▸ **AIM OF THE TASK**
Could you set down exactly the lines in the records below between the line holding "第二种采样方法的效果不好" and the line holding "yscore 怎么得到 ：sklearn 内置的聚类模型 fit 得到的结果就是", inclusive?

== EXERCISE MATERIALS

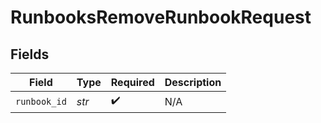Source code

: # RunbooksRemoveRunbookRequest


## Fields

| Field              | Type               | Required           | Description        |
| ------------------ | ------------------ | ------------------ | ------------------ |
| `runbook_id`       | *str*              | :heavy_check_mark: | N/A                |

====
== EXERCISE MATERIALS

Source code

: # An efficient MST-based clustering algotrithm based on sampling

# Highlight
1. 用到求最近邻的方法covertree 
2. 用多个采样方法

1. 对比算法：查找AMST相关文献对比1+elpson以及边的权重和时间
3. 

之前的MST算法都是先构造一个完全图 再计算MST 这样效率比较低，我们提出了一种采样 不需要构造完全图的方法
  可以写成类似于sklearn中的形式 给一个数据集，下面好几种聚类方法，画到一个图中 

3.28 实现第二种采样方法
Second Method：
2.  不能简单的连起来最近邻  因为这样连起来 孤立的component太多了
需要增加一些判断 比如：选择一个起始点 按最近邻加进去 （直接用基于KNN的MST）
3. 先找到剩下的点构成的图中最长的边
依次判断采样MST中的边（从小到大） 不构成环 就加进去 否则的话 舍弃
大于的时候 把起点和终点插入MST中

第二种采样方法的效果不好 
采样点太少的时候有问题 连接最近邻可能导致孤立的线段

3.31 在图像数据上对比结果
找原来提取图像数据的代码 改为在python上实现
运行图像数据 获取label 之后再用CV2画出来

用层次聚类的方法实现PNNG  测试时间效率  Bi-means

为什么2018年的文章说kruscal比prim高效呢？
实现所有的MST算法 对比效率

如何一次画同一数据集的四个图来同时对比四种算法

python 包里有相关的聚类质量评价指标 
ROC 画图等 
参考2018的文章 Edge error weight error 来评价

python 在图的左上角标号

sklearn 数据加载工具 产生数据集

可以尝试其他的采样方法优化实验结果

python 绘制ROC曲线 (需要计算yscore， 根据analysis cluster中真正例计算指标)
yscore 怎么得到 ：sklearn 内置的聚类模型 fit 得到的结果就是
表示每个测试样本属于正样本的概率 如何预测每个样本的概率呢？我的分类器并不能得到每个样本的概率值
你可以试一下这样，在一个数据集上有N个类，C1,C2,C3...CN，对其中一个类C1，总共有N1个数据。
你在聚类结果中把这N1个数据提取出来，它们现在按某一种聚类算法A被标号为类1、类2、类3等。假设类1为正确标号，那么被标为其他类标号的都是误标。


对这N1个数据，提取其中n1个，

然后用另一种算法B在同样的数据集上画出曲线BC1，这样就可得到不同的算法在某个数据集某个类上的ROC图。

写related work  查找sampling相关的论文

====

▸ **ANSWER TO THIS TASK**
第二种采样方法的效果不好 
采样点太少的时候有问题 连接最近邻可能导致孤立的线段

3.31 在图像数据上对比结果
找原来提取图像数据的代码 改为在python上实现
运行图像数据 获取label 之后再用CV2画出来

用层次聚类的方法实现PNNG  测试时间效率  Bi-means

为什么2018年的文章说kruscal比prim高效呢？
实现所有的MST算法 对比效率

如何一次画同一数据集的四个图来同时对比四种算法

python 包里有相关的聚类质量评价指标 
ROC 画图等 
参考2018的文章 Edge error weight error 来评价

python 在图的左上角标号

sklearn 数据加载工具 产生数据集

可以尝试其他的采样方法优化实验结果

python 绘制ROC曲线 (需要计算yscore， 根据analysis cluster中真正例计算指标)
yscore 怎么得到 ：sklearn 内置的聚类模型 fit 得到的结果就是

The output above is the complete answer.